“Understanding” was Edward Gibbon’s implicit purpose in undertaking Decline and Fall: he realized the precariousness of civil society, and the value it provides to the great as well as the common individuals, even in an imperfect civilization.

Understanding Decline and Fall, and Learning from It

Dec. 10, 2016
The realm of security, prosperity, and civility we enjoy is threatened by self-indulgence Ancient and intriguing events Create, not conquer What justice demands

“In the second century of the Christian Era, the empire of Rome comprehended the fairest part of the earth and the most civilized portion of mankind.” This is how the great Edward Gibbon begins to explain The History of the Decline and Fall of the Roman Empire, his exhaustive and engrossing account of Western Civilization from the pinnacle of civic virtue, social order, and intellectual clarity represented by Imperial Rome, through the unraveling of all these things across 15 centuries, until finally Constantinople was conquered by the Ottomans. 

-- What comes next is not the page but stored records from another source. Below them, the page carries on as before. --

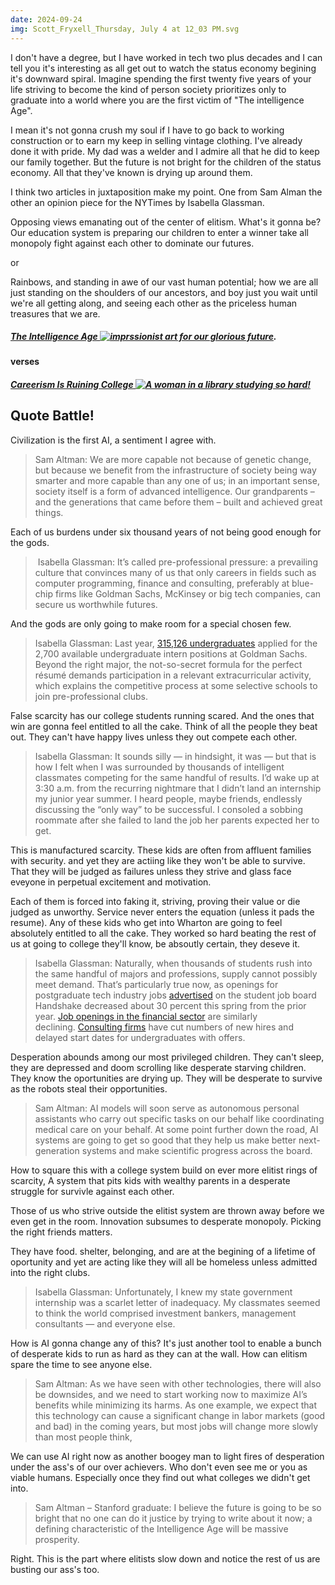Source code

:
 ```yaml
---
date: 2024-09-24
img: Scott_Fryxell_Thursday, July 4 at 12_03 PM.svg
---
```


I don't have a degree, but I have worked in tech two plus decades and I can tell you it's interesting as all get out to watch the status economy begining it's downward spiral. Imagine spending the first twenty five years of your life striving to become the kind of person society prioritizes only to graduate into a world where you are the first victim of "The intelligence Age".

I mean it's not gonna crush my soul if I have to go back to working construction or to earn my keep in selling vintage clothing. I've already done it with pride. My dad was a welder and I admire all that he did to keep our family together. But the future is not bright for the children of the status economy. All that they've known is drying up around them.

I think two articles in juxtaposition make my point. One from Sam Alman the other an opinion piece for the NYTimes by Isabella Glassman.

Opposing views emanating out of the center of elitism. What's it gonna be? Our education system is preparing our children to enter a winner take all monopoly fight against each other to dominate our futures.

or

Rainbows, and standing in awe of our vast human potential; how we are all just standing on the shoulders of our ancestors, and boy just you wait until we're all getting along, and seeing each other as the priceless human treasures that we are.

##### [The Intelligence Age ![imprssionist art for our glorious future](https://sama-ia.vercel.app/images/cover.png)](https://ia.samaltman.com/).


#### verses

##### [Careerism Is Ruining College ![A woman in a library studying so hard!](https://static01.nyt.com/images/2024/09/24/opinion/24glassman/24glassman-facebookJumbo.jpg)](https://www.nytimes.com/2024/09/24/opinion/college-linkedin-finance-consulting.html)


## Quote Battle!

Civilization is the first AI, a sentiment I agree with.

  > Sam Altman: We are more capable not because of genetic change, but because we benefit from the infrastructure of society being way smarter and more capable than any one of us; in an important sense, society itself is a form of advanced intelligence. Our grandparents – and the generations that came before them – built and achieved great things.

Each of us burdens under six thousand years of not being good enough for the gods.

  > Isabella Glassman: It’s called pre-professional pressure: a prevailing culture that convinces many of us that only careers in fields such as computer programming, finance and consulting, preferably at blue-chip firms like Goldman Sachs, McKinsey or big tech companies, can secure us worthwhile futures.

And the gods are only going to make room for a special chosen few.

  > Isabella Glassman: Last year, [315,126 undergraduates](https://www.businessinsider.com/goldman-internship-just-got-harder-summer-analyst-acceptance-rate-2024) applied for the 2,700 available undergraduate intern positions at Goldman Sachs. Beyond the right major, the not-so-secret formula for the perfect résumé demands participation in a relevant extracurricular activity, which explains the competitive process at some selective schools to join pre-professional clubs.

False scarcity has our college students running scared. And the ones that win are gonna feel entitled to all the cake. Think of all the people they beat out.  They can't have happy lives unless they out compete each other.

  > Isabella Glassman: It sounds silly — in hindsight, it was — but that is how I felt when I was surrounded by thousands of intelligent classmates competing for the same handful of results. I’d wake up at 3:30 a.m. from the recurring nightmare that I didn’t land an internship my junior year summer. I heard people, maybe friends, endlessly discussing the “only way” to be successful. I consoled a sobbing roommate after she failed to land the job her parents expected her to get.

This is manufactured scarcity. These kids are often from affluent families with security. and yet they are actiing like they won't be able to survive. That they will be judged as failures unless they strive and glass face eveyone in perpetual excitement and motivation.

Each of them is forced into faking it, striving, proving their value or die judged as unworthy. Service never enters the equation (unless it pads the resume). Any of these kids who get into Wharton are going to feel absolutely entitled to all the cake. They worked so hard beating the rest of us at going to college they'll know, be absoutly certain, they deseve it.

  > Isabella Glassman: Naturally, when thousands of students rush into the same handful of majors and professions, supply cannot possibly meet demand. That’s particularly true now, as openings for postgraduate tech industry jobs [advertised](https://www.wsj.com/lifestyle/careers/computer-science-majors-job-market-7ad443bf) on the student job board Handshake decreased about 30 percent this spring from the prior year. [Job openings in the financial sector](https://www.retailbankerinternational.com/analysis/inflation-market-turbulence-contributing-to-decline-in-finance-jobs/) are similarly declining. [Consulting firms](https://www.reveliolabs.com/news/business/the-view-from-30k-feet-tough-times-ahead-for-consulting/#:~:text=First%2C%20we%20find%20that%20despite,dates%20for%20undergraduates%20and%20MBAs.) have cut numbers of new hires and delayed start dates for undergraduates with offers.

Desperation abounds among our most privileged children. They can't sleep, they are depressed and doom scrolling like desperate starving children.  They know the oportunities are drying up. They will be desperate to survive as the robots steal their opportunities.

  > Sam Altman: AI models will soon serve as autonomous personal assistants who carry out specific tasks on our behalf like coordinating medical care on your behalf. At some point further down the road, AI systems are going to get so good that they help us make better next-generation systems and make scientific progress across the board.

How to square this with a college system build on ever more elitist rings of scarcity, A system that pits kids with wealthy parents in a desperate struggle for survivle against each other.

Those of us who strive outside the elitist system are thrown away before we even get in the room. Innovation subsumes to desperate monopoly. Picking the right friends matters.

They have food. shelter, belonging, and are at the begining of a lifetime of oportunity and yet are acting like they will all be homeless unless admitted into the right clubs.

  > Isabella Glassman: Unfortunately, I knew my state government internship was a scarlet letter of inadequacy. My classmates seemed to think the world comprised investment bankers, management consultants — and everyone else.

How is AI gonna change any of this? It's just another tool to enable a bunch of desperate kids to run as hard as they can at the wall.  How can elitism spare the time to see anyone else.

  > Sam Altman: As we have seen with other technologies, there will also be downsides, and we need to start working now to maximize AI’s benefits while minimizing its harms. As one example, we expect that this technology can cause a significant change in labor markets (good and bad) in the coming years, but most jobs will change more slowly than most people think,

We can use AI right now as another boogey man to light fires of desperation under the ass's of our over achievers. Who don't even see me or you as viable humans. Especially once they find out what colleges we didn't get into.

> Sam Altman – Stanford graduate: I believe the future is going to be so bright that no one can do it justice by trying to write about it now; a defining characteristic of the Intelligence Age will be massive prosperity.

Right.  This is the part where elitists slow down and notice the rest of us are busting our ass's too.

As an academic effort there is nothing comparable to Gibbon’s undertaking, which was to demonstrate how and why all the great achievements of human nature fell into chaos, ignorance, and suffering, despite all the obvious advantages of civilized life, and the comfort and security it brought to millions of people over most of the known world.

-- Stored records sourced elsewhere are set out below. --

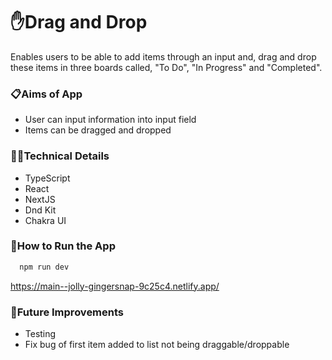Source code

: # ✋Drag and Drop

Enables users to be able to add items through an input and, drag and drop these items in three boards called, "To Do", "In Progress" and "Completed".

### 📋Aims of App

- User can input information into input field
- Items can be dragged and dropped

### 👩‍💻Technical Details

- TypeScript
- React
- NextJS
- Dnd Kit
- Chakra UI

### 🔧How to Run the App

```bash
  npm run dev
```

https://main--jolly-gingersnap-9c25c4.netlify.app/

### 💭Future Improvements

- Testing
- Fix bug of first item added to list not being draggable/droppable
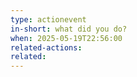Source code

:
 ```yaml
---
type: actionevent
in-short: what did you do?
when: 2025-05-19T22:56:00
related-actions: 
related:
---
```

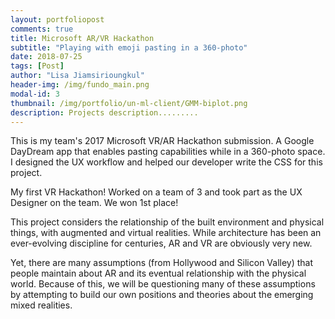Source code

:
 ```yaml
---
layout: portfoliopost
comments: true
title: Microsoft AR/VR Hackathon
subtitle: "Playing with emoji pasting in a 360-photo"
date: 2018-07-25
tags: [Post]
author: "Lisa Jiamsirioungkul"
header-img: /img/fundo_main.png
modal-id: 3
thumbnail: /img/portfolio/un-ml-client/GMM-biplot.png
description: Projects description......... 
---
```


This is my team's 2017 Microsoft VR/AR Hackathon submission. A Google DayDream app that enables pasting capabilities while in a 360-photo space. I designed the UX workflow and helped our developer write the CSS for this project.

My first VR Hackathon! Worked on a team of 3 and took part as the UX Designer on the team. We won 1st place!

This project considers the relationship of the built environment and physical things, with augmented and virtual realities. While architecture has been an ever-evolving discipline for centuries, AR and VR are obviously very new. 

Yet, there are many assumptions (from Hollywood and Silicon Valley) that people maintain about AR and its eventual relationship with the physical world. Because of this, we will be questioning many of these assumptions by attempting to build our own positions and theories about the emerging mixed realities.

It’s also fascinating — fascinating to Gibbon, writing in the 1770s, and to readers ever since then. There are too many enjoyable aspects to list, but mainly the fascination is due to the clarity Gibbon brings to ancient and intriguing events, the humanity he conjures for the noble as well as the dishonorable characters who succeeded, but were doomed in any case, or who tried but failed, or who watched but could not understand the inevitability of what they were facing, nor why.

Understanding was Gibbon’s implicit purpose in the project: he realized the precariousness of civil society, and the value it provides to the great as well as the common individuals, even in an imperfect civilization. As he was researching and writing, Britain’s greatness was established, and still emerging, and yet it was actively bungling its opportunity in North America. The European continent had pulled itself out of the mire after Rome’s fall, over hundreds of years, and still another series of continental wars was ongoing – with the mob-driven Revolution in France just about to begin.

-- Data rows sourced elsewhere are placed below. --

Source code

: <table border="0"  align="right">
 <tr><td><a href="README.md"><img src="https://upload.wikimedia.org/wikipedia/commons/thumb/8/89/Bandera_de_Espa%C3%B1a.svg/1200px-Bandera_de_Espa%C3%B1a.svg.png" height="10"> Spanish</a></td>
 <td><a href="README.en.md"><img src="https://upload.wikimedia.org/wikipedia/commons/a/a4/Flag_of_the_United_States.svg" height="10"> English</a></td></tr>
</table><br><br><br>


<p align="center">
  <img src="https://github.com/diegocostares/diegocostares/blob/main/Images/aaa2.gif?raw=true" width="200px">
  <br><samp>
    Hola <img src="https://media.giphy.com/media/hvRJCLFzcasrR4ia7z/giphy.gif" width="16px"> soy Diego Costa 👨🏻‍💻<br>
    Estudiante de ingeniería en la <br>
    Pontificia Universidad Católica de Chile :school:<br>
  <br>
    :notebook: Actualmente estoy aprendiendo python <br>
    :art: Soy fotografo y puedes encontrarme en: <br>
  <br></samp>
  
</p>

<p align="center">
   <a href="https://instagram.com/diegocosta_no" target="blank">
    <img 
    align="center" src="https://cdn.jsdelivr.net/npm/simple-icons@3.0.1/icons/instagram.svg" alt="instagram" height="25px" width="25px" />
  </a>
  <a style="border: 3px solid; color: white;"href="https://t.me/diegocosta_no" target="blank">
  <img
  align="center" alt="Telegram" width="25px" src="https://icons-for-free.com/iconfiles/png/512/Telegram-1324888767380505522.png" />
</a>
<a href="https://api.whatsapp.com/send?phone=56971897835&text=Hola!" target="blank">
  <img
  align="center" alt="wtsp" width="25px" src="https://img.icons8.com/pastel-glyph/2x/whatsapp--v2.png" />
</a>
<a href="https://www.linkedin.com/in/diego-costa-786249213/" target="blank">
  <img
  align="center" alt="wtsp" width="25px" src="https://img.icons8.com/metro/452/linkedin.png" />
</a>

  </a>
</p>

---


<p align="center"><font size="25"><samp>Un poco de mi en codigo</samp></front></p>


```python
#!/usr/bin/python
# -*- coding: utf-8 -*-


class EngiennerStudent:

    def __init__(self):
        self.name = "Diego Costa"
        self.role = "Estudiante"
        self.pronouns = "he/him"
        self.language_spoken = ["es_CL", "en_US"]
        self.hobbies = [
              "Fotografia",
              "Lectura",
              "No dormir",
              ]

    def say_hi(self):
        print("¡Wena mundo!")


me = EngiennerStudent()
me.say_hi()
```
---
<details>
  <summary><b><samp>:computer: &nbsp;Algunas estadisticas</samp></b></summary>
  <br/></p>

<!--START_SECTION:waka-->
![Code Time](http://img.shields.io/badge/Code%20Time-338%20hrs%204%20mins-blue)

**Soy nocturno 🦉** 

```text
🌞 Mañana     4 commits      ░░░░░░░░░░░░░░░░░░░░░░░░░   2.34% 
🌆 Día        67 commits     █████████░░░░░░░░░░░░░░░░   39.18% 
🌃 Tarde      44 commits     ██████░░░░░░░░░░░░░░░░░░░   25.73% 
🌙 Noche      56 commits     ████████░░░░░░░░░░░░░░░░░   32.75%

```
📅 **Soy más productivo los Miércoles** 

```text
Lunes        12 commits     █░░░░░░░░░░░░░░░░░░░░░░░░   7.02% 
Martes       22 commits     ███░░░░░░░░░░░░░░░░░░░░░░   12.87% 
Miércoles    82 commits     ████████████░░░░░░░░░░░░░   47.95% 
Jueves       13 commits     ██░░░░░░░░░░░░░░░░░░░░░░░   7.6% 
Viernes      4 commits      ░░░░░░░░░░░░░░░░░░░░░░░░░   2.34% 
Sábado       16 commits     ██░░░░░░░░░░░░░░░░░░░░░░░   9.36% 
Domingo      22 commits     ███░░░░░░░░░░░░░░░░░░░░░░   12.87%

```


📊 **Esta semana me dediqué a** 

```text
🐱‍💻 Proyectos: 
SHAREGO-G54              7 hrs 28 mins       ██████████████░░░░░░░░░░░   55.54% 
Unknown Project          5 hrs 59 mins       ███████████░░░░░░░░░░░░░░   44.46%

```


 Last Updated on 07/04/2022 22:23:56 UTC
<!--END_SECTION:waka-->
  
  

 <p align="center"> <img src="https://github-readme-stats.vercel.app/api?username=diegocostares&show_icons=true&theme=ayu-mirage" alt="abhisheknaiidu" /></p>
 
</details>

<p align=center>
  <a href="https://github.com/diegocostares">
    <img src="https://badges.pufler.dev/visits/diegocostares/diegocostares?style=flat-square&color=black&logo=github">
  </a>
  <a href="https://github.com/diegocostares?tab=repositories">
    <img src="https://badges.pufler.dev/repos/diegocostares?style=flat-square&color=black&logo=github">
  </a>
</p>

The desire for understanding is what drew readers to Decline and Fall then, and over the following 240 years, but understanding is difficult: it requires long consideration and close deliberation over details. It demands humility from the reader, who must set aside opinions and preferences in order to appreciate fully the implications of each detail. Like the building of a civilization, understanding must be done with care and judgment, with a determination to create rather than to conquer. The excessive impulses of human nature are what weakened and doomed Imperial Rome, and what limit individual growth and security at all times.

In this second century of the Modern Era, the empire built by free trade and respect for individual rights extends to the best parts of our world, and benefits the most civilized portions of human life today. And yet, we have a declining appreciation for order and we hesitate to enforce common standards of public courtesy and personal decency. Our public discourse is dominated by insults and ultimatums, by demands for personal satisfaction and demonstrations of profanity and incivility. “Respect” is demanded, but rarely offered. Rule breaking is celebrated and rewarded.

In the current explanation of our era, it is proposed and predicted that “globalism” is ending, and that the wave of progress and prosperity that has civilized and rewarded hundreds of millions of people in recent decades should be halted and reversed in a demonstration of justice.

But history does not reverse. Globalism may evolve but it does not retreat. It offers order and prosperity, but global chaos is an option too. If there are improvements to be made in our civilization, then a clearer understanding of the present moment is that we must give deeper consideration to our own weaknesses, excesses, and failings, beginning with new respect for what civilization requires, and how it provides for those who will uphold civic virtue.